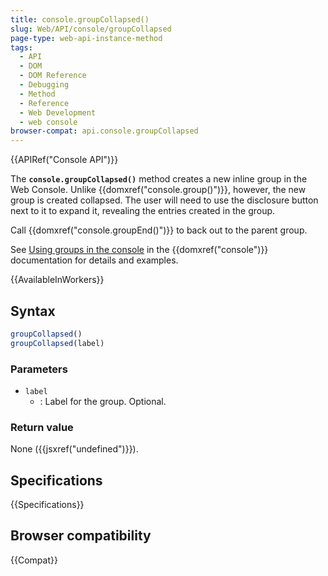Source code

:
```yaml
---
title: console.groupCollapsed()
slug: Web/API/console/groupCollapsed
page-type: web-api-instance-method
tags:
  - API
  - DOM
  - DOM Reference
  - Debugging
  - Method
  - Reference
  - Web Development
  - web console
browser-compat: api.console.groupCollapsed
---
```


{{APIRef("Console API")}}

The **`console.groupCollapsed()`** method creates a new inline group in the Web Console. Unlike {{domxref("console.group()")}},
however, the new group is created collapsed. The user will need to use the disclosure
button next to it to expand it, revealing the entries created in the group.

Call {{domxref("console.groupEnd()")}} to back out to the parent group.

See [Using groups in the console](/en-US/docs/Web/API/console#using_groups_in_the_console) in the {{domxref("console")}} documentation for details and
examples.

{{AvailableInWorkers}}

## Syntax

```js
groupCollapsed()
groupCollapsed(label)
```

### Parameters

- `label`
  - : Label for the group. Optional.

### Return value

None ({{jsxref("undefined")}}).

## Specifications

{{Specifications}}

## Browser compatibility

{{Compat}}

• • • • • • •

## What needs to be done
Repeat the listing above word for word. Do not include the pictures.

## Exercise solution
Source code

:
```yaml
---
title: console.groupCollapsed()
slug: Web/API/console/groupCollapsed
page-type: web-api-instance-method
tags:
  - API
  - DOM
  - DOM Reference
  - Debugging
  - Method
  - Reference
  - Web Development
  - web console
browser-compat: api.console.groupCollapsed
---
```


{{APIRef("Console API")}}

The **`console.groupCollapsed()`** method creates a new inline group in the Web Console. Unlike {{domxref("console.group()")}},
however, the new group is created collapsed. The user will need to use the disclosure
button next to it to expand it, revealing the entries created in the group.

Call {{domxref("console.groupEnd()")}} to back out to the parent group.

See [Using groups in the console](/en-US/docs/Web/API/console#using_groups_in_the_console) in the {{domxref("console")}} documentation for details and
examples.

{{AvailableInWorkers}}

## Syntax

```js
groupCollapsed()
groupCollapsed(label)
```

### Parameters

- `label`
  - : Label for the group. Optional.

### Return value

None ({{jsxref("undefined")}}).

## Specifications

{{Specifications}}

## Browser compatibility

{{Compat}}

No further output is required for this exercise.